NEW YORK – A team based in Poland, the US, Bolivia, and Germany has turned to ancient DNA to untangle the population dynamics at a Central Andes site that became a prominent urban settlement in the time before Europeans arrived in South America, detecting relatively diverse ancestry that stretched from present-day Peru and northern Bolivia to the Amazon.

As they reported in Science Advances on Friday, the researchers focused on the ancient civilization near Lake Titicaca that was known as Tiwanaku, which arose alongside new cultural and archeological markers, including a large monument platform called Akapana that was used for ritual human offerings.

"For almost a millennium (500 to 1000 C.E.), Tiwanaku was one of the most influential centers in the southern Andes," first author Danijela Popovic, a researcher with the University of Warsaw's Center of New Technologies, and her colleagues explained. "More than 100 years of archaeological research has revealed how cultural and demographic changes in the Lake Titicaca basin preceded Tiwanaku's emergence as the primary ritual center around 500 C.E."

After screening samples from more than 90 ancient individuals from pre-Columbian burial sites, the team successfully sequenced DNA from 13 ancient Tiwanaku individuals — along with four individuals from distinct Wari and Inca populations found over time in southern Peru — with 0.15-fold to nearly 2.6-fold average coverage. The set included individuals who appeared to have been the subject of sacrificial offerings linked to the Tiwanaku culture.

By combining archeological, paleogenomic, and present-day population genetic clues, the authors of the new analyses explained, they were able to get a look at the populations that resided or moved through Tiwanaku and their ties to broader ancient and modern-day populations.

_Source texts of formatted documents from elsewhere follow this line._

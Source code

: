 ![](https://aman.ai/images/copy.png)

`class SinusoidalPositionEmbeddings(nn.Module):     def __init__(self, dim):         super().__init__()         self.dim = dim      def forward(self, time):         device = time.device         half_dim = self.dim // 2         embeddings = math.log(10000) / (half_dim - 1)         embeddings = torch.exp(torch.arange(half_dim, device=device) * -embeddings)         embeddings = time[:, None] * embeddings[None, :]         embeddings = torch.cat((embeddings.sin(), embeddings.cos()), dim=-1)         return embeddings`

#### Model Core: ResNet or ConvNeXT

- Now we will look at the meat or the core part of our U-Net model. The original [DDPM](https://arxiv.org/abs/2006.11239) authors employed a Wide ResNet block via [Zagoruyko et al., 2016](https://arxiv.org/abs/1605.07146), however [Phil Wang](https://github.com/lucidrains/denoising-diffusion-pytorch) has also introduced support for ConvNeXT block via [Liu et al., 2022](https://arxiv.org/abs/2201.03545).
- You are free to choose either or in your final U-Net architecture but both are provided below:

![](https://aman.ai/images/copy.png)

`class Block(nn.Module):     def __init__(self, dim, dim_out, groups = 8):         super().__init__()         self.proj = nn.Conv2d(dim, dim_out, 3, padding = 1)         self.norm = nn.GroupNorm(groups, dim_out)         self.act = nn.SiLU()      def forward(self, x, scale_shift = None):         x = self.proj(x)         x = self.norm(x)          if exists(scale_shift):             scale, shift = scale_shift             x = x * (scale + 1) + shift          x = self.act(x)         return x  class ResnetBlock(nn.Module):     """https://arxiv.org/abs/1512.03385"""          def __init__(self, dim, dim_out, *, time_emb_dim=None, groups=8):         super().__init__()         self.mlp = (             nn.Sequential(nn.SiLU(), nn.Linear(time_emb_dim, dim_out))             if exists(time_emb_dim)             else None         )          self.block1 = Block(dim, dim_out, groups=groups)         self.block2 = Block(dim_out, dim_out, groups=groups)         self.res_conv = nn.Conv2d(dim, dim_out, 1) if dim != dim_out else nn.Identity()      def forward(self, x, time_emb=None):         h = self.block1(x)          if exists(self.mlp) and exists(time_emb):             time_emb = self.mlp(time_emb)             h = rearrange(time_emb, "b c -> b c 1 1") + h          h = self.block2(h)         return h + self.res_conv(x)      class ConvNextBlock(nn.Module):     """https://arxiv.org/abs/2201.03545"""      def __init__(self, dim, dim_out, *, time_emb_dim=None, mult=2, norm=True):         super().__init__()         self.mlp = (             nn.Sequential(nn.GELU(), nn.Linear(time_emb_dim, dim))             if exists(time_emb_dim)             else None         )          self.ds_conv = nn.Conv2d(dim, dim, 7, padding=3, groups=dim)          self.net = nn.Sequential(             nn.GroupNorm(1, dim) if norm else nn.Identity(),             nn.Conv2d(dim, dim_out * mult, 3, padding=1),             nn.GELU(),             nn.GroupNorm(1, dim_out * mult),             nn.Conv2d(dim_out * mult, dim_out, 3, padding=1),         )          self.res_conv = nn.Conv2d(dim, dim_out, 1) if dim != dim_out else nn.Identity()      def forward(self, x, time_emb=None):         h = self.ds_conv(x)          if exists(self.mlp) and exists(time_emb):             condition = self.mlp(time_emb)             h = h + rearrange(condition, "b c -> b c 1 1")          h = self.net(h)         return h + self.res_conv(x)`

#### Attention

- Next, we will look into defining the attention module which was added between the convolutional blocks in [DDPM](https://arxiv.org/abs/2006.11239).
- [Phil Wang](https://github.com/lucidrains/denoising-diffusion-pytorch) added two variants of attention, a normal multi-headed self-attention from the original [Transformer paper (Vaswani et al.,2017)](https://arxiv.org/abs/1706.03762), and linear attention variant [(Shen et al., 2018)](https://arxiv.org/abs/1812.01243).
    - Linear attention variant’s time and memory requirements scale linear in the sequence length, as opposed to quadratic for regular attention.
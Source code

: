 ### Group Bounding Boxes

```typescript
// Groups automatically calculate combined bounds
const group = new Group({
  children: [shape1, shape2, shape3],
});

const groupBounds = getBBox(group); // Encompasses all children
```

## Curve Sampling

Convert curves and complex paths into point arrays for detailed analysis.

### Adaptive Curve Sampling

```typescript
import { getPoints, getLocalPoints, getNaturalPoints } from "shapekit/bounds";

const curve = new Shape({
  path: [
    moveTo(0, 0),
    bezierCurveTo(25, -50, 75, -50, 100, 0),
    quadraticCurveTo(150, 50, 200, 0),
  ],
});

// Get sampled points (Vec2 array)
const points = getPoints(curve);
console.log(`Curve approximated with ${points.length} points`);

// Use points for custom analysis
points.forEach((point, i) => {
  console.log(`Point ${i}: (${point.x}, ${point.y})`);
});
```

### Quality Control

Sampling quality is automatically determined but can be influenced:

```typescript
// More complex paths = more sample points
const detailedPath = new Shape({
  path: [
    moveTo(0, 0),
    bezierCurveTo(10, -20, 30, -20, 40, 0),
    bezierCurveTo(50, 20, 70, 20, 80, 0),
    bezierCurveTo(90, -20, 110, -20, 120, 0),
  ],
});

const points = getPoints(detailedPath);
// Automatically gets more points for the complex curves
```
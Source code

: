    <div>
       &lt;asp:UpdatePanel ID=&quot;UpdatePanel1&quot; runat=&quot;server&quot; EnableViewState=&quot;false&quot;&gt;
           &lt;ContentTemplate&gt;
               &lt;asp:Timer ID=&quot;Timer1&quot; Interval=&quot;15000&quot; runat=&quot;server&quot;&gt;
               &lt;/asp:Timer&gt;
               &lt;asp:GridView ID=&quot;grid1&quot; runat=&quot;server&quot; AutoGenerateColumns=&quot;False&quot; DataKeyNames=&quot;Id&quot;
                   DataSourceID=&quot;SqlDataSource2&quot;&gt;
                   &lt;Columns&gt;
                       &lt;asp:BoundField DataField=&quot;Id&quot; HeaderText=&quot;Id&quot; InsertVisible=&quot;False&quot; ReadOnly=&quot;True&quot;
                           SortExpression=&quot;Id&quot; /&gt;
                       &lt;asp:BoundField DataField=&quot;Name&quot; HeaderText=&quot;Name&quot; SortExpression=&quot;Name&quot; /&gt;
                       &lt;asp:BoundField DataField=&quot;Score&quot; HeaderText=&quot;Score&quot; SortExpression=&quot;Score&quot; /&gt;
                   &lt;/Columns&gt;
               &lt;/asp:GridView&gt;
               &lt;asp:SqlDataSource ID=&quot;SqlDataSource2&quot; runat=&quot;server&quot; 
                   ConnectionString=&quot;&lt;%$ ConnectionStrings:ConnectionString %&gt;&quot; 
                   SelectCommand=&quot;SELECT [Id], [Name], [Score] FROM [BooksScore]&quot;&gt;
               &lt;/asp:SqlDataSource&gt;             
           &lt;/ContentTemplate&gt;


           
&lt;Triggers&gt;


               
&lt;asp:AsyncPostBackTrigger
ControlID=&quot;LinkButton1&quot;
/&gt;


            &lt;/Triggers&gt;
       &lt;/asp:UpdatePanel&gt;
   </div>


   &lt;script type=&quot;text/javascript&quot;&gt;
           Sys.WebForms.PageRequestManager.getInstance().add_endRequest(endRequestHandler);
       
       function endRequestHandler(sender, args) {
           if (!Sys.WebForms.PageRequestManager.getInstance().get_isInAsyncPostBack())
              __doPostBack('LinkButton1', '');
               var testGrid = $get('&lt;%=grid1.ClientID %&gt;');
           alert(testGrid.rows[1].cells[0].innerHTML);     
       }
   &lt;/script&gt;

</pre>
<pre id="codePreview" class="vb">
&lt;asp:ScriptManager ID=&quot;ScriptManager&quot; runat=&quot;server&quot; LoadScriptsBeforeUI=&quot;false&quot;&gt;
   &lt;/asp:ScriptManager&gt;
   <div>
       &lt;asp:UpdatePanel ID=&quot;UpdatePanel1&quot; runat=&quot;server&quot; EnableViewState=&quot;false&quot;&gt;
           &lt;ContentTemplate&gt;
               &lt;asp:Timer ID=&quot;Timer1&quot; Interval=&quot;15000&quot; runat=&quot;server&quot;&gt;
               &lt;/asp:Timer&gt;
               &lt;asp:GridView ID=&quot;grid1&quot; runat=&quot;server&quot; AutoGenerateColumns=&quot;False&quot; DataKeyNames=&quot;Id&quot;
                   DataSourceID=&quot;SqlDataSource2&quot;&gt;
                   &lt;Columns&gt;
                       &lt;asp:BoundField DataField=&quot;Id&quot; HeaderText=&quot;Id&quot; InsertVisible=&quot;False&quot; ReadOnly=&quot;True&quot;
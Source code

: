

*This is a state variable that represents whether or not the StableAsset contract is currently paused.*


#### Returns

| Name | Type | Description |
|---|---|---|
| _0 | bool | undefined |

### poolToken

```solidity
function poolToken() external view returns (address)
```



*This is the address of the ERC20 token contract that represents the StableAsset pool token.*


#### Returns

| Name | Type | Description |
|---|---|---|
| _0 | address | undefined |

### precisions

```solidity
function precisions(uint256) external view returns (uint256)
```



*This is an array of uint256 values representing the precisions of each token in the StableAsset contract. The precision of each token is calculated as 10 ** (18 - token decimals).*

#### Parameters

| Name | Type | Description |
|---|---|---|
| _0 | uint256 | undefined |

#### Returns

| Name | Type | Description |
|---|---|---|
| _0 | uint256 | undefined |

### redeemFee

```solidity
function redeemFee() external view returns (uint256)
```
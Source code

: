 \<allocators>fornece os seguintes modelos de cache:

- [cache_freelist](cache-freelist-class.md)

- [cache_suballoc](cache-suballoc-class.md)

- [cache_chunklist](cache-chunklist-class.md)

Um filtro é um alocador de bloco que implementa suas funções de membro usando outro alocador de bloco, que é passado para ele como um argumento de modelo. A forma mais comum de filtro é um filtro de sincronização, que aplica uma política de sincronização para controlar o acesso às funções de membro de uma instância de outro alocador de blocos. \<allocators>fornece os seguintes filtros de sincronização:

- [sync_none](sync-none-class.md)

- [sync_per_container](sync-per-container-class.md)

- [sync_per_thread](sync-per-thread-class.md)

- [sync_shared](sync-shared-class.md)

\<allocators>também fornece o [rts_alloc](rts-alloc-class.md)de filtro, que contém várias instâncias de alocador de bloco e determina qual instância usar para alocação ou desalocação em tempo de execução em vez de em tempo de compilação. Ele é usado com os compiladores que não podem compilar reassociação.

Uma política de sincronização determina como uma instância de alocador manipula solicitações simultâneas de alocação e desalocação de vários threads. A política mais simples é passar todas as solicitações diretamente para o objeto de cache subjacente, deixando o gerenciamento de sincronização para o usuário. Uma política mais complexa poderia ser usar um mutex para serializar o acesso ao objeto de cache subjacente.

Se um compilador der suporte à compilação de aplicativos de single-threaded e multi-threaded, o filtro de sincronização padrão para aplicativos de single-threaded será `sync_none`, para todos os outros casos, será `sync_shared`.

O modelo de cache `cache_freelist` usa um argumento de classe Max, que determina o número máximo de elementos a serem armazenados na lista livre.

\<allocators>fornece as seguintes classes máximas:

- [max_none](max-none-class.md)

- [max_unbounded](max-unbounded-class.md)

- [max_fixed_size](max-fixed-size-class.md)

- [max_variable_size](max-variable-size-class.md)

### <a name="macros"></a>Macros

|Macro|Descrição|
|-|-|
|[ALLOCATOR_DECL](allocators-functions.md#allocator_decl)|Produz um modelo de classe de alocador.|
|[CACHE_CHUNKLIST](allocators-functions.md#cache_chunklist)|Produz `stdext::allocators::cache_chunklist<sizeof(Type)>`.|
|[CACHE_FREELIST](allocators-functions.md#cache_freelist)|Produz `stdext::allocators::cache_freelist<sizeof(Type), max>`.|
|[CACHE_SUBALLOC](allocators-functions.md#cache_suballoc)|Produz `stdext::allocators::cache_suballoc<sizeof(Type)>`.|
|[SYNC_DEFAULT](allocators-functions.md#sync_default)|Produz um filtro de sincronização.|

Although local ancestry in the region appeared to be quite homogeneous over time, the authors reported, they saw subtle genetic differences that coincided with geography. Based on insights at almost 199,200 informative SNPs in ancient and available modern-day genomes, for example, the team saw genetic links between ancient residents of the Lake Titicaca basin and individuals living in Bolivia today.

Ancient individuals in northern Peru tended to cluster separately from populations in the Titicaca area or in southern Peru. The Tiwanaku representatives, on the other hand, encompassed individuals with ancestry resembling that in ancient Peru or admixed individuals with ancestry from more far-flung sites such as the Amazon. That was particularly true when it came to remains found at the sacrificial Akapana site.

"The new genomic and radiocarbon data reported here demonstrate that, in the mostly static genetic landscape of the Central Andes, in which each region seems to have maintained an inner homogeneity with little exchange with outside populations, people from both neighboring valleys and places much further afield — even outside the direct influence of the polity — found their way to the Tiwanaku site," the authors reported. "Although we may never know the reason why certain individuals took or were taken for such a journey, our data suggest that they, and/or their descendants, left a trace at Tiwanaku."